BEGIN

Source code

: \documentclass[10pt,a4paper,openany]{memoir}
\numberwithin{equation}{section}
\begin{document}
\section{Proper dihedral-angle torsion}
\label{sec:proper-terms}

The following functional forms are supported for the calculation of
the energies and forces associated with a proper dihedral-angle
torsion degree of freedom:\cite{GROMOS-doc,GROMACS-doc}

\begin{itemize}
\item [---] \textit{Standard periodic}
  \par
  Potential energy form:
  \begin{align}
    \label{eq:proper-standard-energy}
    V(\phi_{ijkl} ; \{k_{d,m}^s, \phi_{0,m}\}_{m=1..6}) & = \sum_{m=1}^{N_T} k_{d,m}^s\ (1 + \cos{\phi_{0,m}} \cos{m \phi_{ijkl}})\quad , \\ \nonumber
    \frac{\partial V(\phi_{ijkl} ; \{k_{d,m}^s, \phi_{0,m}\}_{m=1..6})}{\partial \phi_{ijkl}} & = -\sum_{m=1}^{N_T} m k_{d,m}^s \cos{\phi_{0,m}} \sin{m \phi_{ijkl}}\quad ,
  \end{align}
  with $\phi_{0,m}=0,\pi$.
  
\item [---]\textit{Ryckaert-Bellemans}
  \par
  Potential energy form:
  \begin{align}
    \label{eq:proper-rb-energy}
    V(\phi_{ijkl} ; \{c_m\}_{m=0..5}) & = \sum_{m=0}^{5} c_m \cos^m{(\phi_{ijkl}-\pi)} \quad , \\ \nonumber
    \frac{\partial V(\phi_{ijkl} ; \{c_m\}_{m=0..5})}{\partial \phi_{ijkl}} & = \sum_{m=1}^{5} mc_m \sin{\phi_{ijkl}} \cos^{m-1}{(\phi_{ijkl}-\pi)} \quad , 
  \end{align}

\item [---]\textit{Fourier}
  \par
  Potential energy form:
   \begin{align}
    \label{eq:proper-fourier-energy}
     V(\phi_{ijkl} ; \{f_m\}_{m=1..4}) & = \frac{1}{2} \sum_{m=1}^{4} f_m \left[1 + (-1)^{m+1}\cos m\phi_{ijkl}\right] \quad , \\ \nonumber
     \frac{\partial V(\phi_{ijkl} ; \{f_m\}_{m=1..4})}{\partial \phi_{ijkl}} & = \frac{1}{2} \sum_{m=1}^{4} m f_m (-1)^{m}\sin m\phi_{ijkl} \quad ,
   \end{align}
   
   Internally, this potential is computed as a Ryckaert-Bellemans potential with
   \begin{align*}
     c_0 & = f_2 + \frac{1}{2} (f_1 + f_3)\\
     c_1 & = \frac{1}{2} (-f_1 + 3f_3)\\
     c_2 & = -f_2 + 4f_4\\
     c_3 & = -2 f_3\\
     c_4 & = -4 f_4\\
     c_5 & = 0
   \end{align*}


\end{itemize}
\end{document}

END
BEGIN

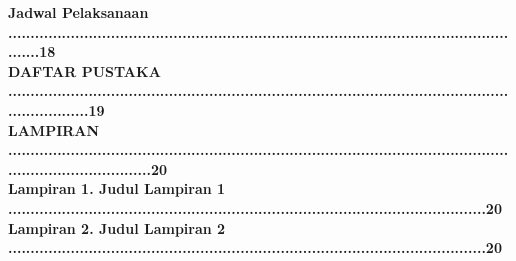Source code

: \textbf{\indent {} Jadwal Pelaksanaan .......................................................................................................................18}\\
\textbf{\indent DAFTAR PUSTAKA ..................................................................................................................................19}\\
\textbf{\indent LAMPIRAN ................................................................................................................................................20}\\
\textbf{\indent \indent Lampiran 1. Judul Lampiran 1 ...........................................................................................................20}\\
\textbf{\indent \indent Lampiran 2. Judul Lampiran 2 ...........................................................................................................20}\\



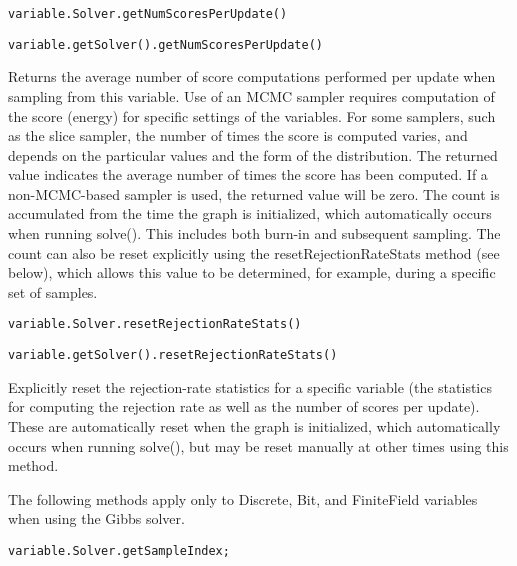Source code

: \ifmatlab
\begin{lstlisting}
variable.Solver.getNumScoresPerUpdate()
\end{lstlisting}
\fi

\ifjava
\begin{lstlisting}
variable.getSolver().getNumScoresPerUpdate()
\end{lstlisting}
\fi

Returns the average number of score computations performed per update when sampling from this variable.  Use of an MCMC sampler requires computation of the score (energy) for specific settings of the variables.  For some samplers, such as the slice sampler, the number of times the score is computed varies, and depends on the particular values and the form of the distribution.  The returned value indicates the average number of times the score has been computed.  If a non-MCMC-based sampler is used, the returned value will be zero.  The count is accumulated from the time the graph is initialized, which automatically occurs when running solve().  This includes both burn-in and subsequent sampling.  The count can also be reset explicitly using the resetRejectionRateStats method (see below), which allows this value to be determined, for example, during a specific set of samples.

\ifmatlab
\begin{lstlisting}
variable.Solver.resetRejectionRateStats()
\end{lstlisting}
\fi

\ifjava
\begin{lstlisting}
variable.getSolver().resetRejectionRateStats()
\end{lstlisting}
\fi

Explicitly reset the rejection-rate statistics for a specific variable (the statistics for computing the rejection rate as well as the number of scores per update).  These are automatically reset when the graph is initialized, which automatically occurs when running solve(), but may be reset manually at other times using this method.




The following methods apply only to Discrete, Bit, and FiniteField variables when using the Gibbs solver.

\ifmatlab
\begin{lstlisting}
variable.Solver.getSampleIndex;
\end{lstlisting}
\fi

END

### Task item
Search each line of the data above for "label", and copy the lines where it occurs.

### Written reply
\label{sec:proper-terms}
    \label{eq:proper-standard-energy}
    \label{eq:proper-rb-energy}
    \label{eq:proper-fourier-energy}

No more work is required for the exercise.